United States District Court, Northern District of California
Oct 23, 2024
23-cv-03204-JSW (N.D. Cal. Oct. 23, 2024)

Opinion

23-cv-03204-JSW

10-23-2024

BRIAN NGUYEN, Plaintiff, v. WAL-MART ASSOCIATES, INC., Defendant.


ORDER GRANTING IN PART AND DENYING IN PART DEFENDANT'S MOTION FOR SUMMARY JUDGMENT OR, IN THE ALTERNATIVE, PARTIAL SUMMARY JUDGMENT

Re: Dkt. Nos. 33, 35

JEFFREY S. WHITE UNITED STATES DISTRICT JUDGE

Now before the Court is the motion for summary judgment or, in the alternative, partial summary judgment filed by Defendant Wal-Mart Associates, Inc. (“Walmart”). (Dkt. No. 33-1, Def.'s Memorandum of Points and Authorities (“Def. Mem.”).) The Court has reviewed the parties' papers, relevant legal authority, and the record in this case, and it finds the matter suitable for disposition without oral argument. Cf. Civ. L.R. 701(b). For the following reasons, the Court GRANTS, IN PART, and DENIES, IN PART, Walmart's motion.

BACKGROUND

Plaintiff Brian Nguyen (“Nguyen”) was employed by Walmart for approximately 27 years. Nguyen contends that Walmart unlawfully terminated his employment while Nguyen was on protected disability leave. Walmart contends that Nguyen voluntarily resigned after a prolonged, unapproved absence. Unless otherwise noted, the parties agree to the following facts:

Walmart hired Nguyen in August 1994 as a Department Manager in its Milpitas location. In 2016, Nguyen transferred to the San Jose location and worked as an electronics sales associate.

In 2014, Nguyen requested a leave of absence due to a medical issue. Nguyen requested the leave through Walmart's third-party claims administrator, Sedgwick. The parties disagree on the import of this leave of absence request; Nguyen contends that he was unfamiliar with

Sedgwick and submitted his claim through Sedgwick only on the instruction of his personnel manager. (Dkt. No. 39-1, Declaration of Christina R. Manalo (“Manalo Decl.”), Ex. A, Excerpts from Nguyen Deposition, at 77:7-20.)

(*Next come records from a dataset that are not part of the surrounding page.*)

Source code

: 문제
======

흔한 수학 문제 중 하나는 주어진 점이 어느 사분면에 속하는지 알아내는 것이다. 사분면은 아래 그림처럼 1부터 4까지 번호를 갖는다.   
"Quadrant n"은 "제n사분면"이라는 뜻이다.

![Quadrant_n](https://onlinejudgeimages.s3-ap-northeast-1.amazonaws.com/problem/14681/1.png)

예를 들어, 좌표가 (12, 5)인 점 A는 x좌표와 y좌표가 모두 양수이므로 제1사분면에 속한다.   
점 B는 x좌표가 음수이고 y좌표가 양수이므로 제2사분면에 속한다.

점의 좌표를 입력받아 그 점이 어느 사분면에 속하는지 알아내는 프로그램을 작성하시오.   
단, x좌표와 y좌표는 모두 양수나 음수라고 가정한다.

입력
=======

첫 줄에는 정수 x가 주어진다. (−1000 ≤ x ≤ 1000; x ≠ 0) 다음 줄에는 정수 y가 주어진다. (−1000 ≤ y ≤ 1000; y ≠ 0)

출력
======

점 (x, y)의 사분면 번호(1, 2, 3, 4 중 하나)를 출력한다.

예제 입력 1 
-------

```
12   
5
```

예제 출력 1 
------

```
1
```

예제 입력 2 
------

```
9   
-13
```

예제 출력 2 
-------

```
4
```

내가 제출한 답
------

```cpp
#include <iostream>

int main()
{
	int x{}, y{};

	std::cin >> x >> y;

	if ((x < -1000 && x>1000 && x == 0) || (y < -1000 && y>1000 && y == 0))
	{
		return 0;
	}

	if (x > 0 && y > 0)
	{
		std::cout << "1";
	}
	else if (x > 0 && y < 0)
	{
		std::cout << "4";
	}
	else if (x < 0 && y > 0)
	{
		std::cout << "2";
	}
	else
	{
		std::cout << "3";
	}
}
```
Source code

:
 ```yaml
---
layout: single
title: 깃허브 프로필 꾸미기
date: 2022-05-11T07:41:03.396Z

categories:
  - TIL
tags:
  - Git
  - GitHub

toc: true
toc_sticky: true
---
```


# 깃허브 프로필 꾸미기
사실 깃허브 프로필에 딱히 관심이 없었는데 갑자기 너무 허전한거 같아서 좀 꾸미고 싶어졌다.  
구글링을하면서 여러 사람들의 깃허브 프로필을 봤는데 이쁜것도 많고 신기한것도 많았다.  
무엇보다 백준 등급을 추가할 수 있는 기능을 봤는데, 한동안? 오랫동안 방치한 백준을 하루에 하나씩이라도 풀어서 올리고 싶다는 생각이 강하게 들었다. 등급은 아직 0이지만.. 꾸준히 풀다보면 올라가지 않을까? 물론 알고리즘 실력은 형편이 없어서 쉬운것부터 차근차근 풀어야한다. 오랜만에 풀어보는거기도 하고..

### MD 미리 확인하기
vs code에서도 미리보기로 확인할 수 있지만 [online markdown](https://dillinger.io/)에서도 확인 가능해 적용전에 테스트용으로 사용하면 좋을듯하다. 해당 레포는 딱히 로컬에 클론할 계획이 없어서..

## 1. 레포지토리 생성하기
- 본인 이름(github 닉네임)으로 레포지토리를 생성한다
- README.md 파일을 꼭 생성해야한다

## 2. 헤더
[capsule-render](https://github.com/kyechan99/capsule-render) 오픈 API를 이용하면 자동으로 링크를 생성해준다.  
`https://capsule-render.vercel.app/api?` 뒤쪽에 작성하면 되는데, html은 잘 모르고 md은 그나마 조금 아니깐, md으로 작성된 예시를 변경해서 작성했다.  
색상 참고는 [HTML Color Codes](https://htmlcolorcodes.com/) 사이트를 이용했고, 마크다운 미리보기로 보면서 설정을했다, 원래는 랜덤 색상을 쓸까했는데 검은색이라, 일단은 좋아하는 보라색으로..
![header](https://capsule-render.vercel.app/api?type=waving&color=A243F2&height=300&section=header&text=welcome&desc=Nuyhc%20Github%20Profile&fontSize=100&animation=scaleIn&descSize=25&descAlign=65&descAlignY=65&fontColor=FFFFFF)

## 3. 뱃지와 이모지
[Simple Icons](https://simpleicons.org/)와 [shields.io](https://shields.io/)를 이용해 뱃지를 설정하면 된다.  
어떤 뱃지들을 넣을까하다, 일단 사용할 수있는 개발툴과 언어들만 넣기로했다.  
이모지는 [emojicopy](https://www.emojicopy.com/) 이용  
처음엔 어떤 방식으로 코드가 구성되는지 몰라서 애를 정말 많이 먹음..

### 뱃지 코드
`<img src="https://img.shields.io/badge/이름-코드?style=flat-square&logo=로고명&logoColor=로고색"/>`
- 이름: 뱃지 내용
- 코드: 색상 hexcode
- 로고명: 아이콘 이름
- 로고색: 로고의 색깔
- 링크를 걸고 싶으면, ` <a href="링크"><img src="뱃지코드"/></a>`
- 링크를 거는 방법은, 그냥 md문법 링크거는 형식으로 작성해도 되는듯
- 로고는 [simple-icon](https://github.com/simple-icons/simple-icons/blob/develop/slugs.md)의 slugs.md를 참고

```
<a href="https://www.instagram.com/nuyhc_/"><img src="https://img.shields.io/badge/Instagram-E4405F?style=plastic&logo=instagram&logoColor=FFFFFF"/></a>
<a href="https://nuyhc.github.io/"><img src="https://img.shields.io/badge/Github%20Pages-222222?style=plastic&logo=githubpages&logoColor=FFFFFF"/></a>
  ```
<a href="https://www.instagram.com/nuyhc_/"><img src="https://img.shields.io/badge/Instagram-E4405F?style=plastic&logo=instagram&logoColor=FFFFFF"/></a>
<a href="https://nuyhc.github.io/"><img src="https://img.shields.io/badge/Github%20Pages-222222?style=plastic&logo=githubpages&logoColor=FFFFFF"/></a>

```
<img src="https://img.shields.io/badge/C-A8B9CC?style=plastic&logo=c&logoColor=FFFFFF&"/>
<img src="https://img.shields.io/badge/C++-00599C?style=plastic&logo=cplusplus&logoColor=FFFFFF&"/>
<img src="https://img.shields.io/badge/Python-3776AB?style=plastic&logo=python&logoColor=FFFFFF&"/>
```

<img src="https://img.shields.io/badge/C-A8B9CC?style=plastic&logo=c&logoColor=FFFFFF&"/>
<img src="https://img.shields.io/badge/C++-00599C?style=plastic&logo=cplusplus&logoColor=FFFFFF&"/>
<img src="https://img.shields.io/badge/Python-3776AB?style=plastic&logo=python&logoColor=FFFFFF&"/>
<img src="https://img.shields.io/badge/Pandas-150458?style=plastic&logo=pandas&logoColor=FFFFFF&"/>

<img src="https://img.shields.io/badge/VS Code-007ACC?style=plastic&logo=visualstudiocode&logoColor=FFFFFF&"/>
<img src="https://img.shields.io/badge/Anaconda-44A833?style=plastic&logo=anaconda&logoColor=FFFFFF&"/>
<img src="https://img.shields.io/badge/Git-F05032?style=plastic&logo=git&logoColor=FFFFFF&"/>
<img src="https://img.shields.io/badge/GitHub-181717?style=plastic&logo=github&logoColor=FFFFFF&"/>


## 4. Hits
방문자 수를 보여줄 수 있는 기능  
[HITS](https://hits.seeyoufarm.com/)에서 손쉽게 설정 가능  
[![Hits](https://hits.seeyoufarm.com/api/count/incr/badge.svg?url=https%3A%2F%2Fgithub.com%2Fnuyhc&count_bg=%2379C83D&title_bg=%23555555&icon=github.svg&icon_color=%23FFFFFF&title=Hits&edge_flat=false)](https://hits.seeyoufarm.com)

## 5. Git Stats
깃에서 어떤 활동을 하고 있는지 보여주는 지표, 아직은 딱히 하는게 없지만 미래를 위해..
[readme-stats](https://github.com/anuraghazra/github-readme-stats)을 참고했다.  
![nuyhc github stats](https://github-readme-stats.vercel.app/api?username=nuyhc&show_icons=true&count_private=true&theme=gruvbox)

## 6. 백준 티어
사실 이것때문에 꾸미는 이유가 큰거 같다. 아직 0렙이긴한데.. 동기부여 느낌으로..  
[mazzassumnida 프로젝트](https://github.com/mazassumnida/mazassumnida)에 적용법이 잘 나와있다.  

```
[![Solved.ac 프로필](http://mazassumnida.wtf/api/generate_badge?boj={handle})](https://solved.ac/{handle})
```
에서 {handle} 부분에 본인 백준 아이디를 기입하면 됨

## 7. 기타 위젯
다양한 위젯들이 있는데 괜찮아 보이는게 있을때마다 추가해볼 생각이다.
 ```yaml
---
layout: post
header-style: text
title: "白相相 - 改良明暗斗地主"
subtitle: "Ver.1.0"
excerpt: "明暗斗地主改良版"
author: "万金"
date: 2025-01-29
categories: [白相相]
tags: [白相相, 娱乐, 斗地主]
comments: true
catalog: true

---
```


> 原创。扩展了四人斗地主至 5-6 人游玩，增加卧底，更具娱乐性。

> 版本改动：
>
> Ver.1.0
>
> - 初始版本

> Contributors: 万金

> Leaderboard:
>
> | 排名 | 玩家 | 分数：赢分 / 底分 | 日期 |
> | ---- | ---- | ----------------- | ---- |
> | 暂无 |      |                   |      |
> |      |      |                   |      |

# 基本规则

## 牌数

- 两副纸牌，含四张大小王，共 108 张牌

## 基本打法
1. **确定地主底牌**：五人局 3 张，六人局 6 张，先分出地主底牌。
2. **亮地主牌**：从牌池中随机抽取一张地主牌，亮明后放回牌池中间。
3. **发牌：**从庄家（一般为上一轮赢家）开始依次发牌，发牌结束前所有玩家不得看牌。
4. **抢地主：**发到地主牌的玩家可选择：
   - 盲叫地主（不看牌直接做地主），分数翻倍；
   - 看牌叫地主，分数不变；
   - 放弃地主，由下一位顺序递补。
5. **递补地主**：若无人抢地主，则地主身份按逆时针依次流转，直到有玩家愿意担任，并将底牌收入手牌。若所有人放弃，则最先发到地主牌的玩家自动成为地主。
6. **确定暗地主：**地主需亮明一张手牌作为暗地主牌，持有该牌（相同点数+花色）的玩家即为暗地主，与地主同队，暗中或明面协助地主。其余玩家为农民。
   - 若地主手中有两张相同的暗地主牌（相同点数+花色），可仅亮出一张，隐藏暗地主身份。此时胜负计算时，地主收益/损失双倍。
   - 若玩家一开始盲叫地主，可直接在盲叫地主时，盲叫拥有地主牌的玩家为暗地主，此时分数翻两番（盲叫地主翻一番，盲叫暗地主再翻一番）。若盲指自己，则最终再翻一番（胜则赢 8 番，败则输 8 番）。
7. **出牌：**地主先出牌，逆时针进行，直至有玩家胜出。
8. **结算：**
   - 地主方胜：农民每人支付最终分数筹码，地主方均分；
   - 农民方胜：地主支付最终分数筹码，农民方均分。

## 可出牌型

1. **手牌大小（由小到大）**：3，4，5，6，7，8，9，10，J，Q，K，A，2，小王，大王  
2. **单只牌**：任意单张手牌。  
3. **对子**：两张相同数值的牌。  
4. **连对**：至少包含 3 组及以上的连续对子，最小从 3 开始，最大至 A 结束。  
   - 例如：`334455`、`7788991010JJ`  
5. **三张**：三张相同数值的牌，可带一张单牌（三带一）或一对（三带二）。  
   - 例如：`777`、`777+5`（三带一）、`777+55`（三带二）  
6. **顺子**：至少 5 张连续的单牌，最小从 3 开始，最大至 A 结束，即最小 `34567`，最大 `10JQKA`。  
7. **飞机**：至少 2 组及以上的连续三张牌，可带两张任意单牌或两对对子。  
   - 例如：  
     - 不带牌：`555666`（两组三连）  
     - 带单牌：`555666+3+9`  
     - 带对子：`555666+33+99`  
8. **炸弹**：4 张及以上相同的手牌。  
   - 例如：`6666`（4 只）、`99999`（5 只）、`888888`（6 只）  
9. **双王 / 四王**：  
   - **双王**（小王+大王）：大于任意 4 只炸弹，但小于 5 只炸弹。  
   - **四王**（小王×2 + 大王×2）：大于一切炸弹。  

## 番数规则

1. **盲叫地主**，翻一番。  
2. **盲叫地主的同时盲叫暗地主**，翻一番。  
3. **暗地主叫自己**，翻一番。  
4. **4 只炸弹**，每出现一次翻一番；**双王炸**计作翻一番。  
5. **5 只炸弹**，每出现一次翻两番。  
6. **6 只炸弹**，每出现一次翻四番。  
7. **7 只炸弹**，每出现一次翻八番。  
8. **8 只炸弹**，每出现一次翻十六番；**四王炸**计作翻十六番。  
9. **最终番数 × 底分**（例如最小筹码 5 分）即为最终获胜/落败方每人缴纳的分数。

In October of 2021, Nguyen suffered an injury to his head and neck. Three or four days later, on October 27, 2021, Nguyen provided his personnel manager Meghan Keiser with a doctor's note indicating that he was diagnosed with a “temporary total disability” and required time off to recover. The parties disagree on Keiser's response.

According to Walmart, Keiser was unable to grant a leave of absence request and so instructed Nguyen to send his disability form in by fax and/or email to Sedgwick. Walmart concedes that Keiser provided Nguyen with a fax number and email address, but it does not identify the number or address. (Def. Mem., at 6:1-5.)

Nguyen contends that Keiser said she “would process” the form. (Manalo Decl., Ex. A, at 110:19-23.) Nguyen further contends that Keiser told him to submit his form to the email address “walmartstore5435@gmail.com” and the fax number “(408) 885-1439,” which is presently associated with Walmart's San Jose store. (Dkt. No. 39-2, Declaration of Brian Nguyen (“Nguyen Decl.”), ¶ 5.) Walmart denies that Keiser or anyone else at Walmart had access to “walmartstore5435@gmail.com” or the fax number “(408) 885-1439.”

Walmart argues that the Court should exclude evidence of any communications to those recipients for failure to prove receipt. (Def. Mem., at 11 n.4.) Walmart's objection is overruled. Whether Walmart had access to the disputed email or fax number is a question of fact. Nguyen authenticated the emails and faxes via declaration that he sent the transmissions and none were returned as rejected. (Nguyen Decl., ¶¶ 5-8.)

Nguyen sent additional faxes and emails to “walmartstore5435@gmail.com” and “(408) 885-1439” on November 9, 2021, December 7, 2021, and January 19, 2022. (Id. ¶¶ 6-7.) Each transmission included a doctor's note further extending his leave, with the latest note stating that Nguyen would be out of work until March 1, 2022. (Id.) Nguyen did not receive any responses. (Id. ¶ 9.) Nor did anyone from Walmart contact Nguyen after October 27, 2021. (Id.)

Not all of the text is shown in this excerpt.